Health checks are defined in your Dockerfile, not in holden.yml. This keeps app health knowledge with the app.

Dockerfile
FROM node:24-alpine
# ... your app setup ...
HEALTHCHECK --interval=5s --timeout=5s --retries=3 \
CMD curl -f http://localhost:3000/health || exit 1

Holden polls Docker’s container health status. When Docker reports “healthy”, the container is ready for traffic.

For images without a HEALTHCHECK, wrap them:

FROM someimage:latest
HEALTHCHECK CMD curl -f http://localhost:8080/health || exit 1

Without a HEALTHCHECK, containers are considered ready when “running” — no zero-downtime guarantee.
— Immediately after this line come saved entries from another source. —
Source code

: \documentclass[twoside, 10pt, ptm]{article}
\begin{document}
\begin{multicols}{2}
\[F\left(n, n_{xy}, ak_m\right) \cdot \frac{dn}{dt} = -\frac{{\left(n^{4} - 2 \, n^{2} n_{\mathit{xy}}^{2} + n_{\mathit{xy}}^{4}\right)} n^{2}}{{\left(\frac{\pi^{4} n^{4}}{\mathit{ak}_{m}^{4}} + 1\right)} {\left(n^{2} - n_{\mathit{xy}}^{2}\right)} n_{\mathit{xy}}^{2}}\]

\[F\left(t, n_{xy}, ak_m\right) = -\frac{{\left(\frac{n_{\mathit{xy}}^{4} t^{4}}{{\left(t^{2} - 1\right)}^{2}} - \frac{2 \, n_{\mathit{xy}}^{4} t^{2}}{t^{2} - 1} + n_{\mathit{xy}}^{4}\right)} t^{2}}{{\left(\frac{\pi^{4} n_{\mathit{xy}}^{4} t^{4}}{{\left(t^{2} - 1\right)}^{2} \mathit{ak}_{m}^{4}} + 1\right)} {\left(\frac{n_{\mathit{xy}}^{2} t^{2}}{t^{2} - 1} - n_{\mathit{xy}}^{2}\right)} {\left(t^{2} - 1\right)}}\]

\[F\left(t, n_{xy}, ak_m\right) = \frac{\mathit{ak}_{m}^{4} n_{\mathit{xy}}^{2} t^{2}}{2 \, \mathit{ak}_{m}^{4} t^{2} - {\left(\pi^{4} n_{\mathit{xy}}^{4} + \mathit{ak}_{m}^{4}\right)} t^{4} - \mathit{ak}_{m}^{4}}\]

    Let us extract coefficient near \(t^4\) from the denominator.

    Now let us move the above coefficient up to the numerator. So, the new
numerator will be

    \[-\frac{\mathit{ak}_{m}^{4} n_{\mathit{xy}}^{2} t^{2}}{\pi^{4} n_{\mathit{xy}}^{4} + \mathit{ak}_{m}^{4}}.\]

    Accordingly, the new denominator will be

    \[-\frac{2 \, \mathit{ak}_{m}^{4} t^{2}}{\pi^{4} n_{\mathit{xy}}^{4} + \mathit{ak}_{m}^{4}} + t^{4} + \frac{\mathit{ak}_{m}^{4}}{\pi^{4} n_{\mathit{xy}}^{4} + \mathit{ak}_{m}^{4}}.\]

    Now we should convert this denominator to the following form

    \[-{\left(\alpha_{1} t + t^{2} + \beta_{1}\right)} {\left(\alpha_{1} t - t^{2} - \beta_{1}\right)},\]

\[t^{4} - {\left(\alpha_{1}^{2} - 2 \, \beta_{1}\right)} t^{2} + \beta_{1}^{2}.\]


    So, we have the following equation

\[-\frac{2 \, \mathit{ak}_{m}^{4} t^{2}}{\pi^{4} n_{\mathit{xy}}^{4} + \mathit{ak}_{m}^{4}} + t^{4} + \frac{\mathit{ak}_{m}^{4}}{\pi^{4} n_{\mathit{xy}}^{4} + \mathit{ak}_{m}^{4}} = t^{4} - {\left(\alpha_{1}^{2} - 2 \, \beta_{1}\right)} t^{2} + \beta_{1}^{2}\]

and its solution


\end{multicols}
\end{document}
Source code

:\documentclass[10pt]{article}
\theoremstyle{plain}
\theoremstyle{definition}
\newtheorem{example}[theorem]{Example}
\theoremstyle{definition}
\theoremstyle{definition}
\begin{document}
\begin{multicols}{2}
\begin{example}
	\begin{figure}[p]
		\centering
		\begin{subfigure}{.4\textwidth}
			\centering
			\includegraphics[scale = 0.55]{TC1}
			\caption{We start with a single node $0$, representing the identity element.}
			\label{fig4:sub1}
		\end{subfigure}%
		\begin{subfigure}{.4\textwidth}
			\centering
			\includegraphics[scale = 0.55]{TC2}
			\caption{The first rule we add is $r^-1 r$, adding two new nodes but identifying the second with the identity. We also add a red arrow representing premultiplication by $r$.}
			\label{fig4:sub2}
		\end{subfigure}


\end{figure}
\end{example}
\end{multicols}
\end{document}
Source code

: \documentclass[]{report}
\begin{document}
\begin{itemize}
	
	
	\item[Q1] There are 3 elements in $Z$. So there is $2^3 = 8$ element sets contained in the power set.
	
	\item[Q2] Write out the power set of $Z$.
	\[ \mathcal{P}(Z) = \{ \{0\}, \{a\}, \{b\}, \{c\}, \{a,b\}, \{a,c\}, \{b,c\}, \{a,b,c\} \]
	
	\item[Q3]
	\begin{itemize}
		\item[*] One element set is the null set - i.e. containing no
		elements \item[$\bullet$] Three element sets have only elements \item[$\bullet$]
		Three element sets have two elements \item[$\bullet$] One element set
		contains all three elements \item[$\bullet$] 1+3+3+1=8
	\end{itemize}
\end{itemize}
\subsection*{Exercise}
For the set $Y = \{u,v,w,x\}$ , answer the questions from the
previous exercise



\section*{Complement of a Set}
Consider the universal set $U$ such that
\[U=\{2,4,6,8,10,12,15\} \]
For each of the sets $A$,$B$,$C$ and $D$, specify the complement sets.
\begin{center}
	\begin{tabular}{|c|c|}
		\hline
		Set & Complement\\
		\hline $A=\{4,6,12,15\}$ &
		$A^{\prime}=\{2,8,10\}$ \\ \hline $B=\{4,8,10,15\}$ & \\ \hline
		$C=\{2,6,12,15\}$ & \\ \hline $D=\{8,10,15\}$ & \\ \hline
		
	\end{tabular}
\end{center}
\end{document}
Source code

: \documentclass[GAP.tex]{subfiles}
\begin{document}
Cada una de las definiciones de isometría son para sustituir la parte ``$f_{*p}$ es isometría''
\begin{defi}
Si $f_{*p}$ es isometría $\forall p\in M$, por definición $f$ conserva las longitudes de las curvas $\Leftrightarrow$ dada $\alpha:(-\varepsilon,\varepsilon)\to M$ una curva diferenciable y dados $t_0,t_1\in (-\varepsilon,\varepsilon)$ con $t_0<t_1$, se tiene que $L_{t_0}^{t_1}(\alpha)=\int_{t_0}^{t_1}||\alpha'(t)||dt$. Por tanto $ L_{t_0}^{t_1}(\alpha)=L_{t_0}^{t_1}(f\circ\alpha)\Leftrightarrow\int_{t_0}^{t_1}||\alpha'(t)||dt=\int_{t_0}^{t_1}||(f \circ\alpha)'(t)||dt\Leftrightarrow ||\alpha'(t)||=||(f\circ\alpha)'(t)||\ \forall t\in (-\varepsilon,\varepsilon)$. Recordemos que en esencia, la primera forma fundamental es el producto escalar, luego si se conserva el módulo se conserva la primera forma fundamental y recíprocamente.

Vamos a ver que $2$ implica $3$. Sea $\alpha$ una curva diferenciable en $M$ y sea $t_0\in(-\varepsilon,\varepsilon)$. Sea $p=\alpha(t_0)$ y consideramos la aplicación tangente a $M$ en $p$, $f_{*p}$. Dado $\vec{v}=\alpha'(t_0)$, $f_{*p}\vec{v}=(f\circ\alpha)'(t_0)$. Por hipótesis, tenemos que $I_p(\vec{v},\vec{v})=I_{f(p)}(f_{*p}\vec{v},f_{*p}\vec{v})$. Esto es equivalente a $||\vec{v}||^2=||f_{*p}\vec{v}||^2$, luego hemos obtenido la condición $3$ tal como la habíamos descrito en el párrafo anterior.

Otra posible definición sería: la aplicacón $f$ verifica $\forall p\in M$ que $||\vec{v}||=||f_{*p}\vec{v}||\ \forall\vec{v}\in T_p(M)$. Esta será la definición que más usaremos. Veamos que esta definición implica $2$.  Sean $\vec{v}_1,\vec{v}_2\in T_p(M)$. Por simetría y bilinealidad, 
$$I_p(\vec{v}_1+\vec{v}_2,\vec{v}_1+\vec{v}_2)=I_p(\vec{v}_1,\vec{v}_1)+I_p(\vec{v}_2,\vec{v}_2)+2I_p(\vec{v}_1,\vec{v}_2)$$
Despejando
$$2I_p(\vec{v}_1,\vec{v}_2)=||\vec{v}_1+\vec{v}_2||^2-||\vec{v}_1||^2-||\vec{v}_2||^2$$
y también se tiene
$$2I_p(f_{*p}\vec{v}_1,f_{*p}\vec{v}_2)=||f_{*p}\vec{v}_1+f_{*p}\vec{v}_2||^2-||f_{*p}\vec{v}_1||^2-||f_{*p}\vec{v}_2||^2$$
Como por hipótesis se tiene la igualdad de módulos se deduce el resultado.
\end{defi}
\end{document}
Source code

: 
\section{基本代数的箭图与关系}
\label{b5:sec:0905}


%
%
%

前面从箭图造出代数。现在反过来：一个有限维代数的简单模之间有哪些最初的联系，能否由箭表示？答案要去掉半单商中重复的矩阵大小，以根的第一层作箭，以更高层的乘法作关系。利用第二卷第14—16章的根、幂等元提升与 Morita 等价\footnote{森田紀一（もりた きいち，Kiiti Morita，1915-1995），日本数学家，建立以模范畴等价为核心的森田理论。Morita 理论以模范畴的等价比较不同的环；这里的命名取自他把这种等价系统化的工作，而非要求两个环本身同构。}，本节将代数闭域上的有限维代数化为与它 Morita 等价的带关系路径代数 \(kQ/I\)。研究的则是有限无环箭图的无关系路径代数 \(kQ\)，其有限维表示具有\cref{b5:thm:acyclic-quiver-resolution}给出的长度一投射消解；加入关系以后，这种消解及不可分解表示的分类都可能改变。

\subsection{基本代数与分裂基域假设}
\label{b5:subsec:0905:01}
If the new container never becomes healthy:

  1. Holden waits up to startup_timeout (default 5m)
  2. If timeout expires or Docker marks container “unhealthy”, deployment fails
  3. Holden removes the new container, old container keeps running

This is a rollback without rolling back — v1 never stopped serving traffic.

Deployment proceeds normally. The new container must pass its own health check before receiving traffic—v1’s health status doesn’t affect this.

If v1 is unhealthy and v2 also fails to become healthy, you’re left with unhealthy v1 (same as before the deploy attempt). Fix the issue in your code/config and push again.

Because v2 has a higher Traefik router priority, no new requests are routed to v1 after v2 joins the network. The only requests v1 handles are those already mid-flight when the switch happens.

When v1 receives SIGTERM:

  1. Finish processing in-flight requests
  2. Exit cleanly before drain_timeout

For long-lived connections (websockets, large uploads), apps need proper SIGTERM handling to drain gracefully.

Holden sets a Traefik router priority on v2 that’s one higher than v1’s. This priority persists on the container after the deploy completes, so the next deploy reads it and increments again. Over many deploys, the priority grows monotonically.

Traefik reserves a range of priorities for its internal routers. The maximum user-defined priority is MaxInt64 - 1000 on 64-bit platforms. At one deploy per minute, it would take over 17 trillion years to reach this limit.

Workers don’t receive HTTP traffic — they pull jobs from a queue. The Traefik network gating doesn’t apply, but the same deployment flow works:

  1. Start new worker, wait for healthy
  2. SIGTERM old worker — should stop pulling new jobs, finish current job
  3. Brief overlap where both workers process jobs is normal (jobs are independent)

Holden does “wait for healthy, then stop old.” The worker framework handles the drain — stop accepting new jobs on SIGTERM, finish in-flight work.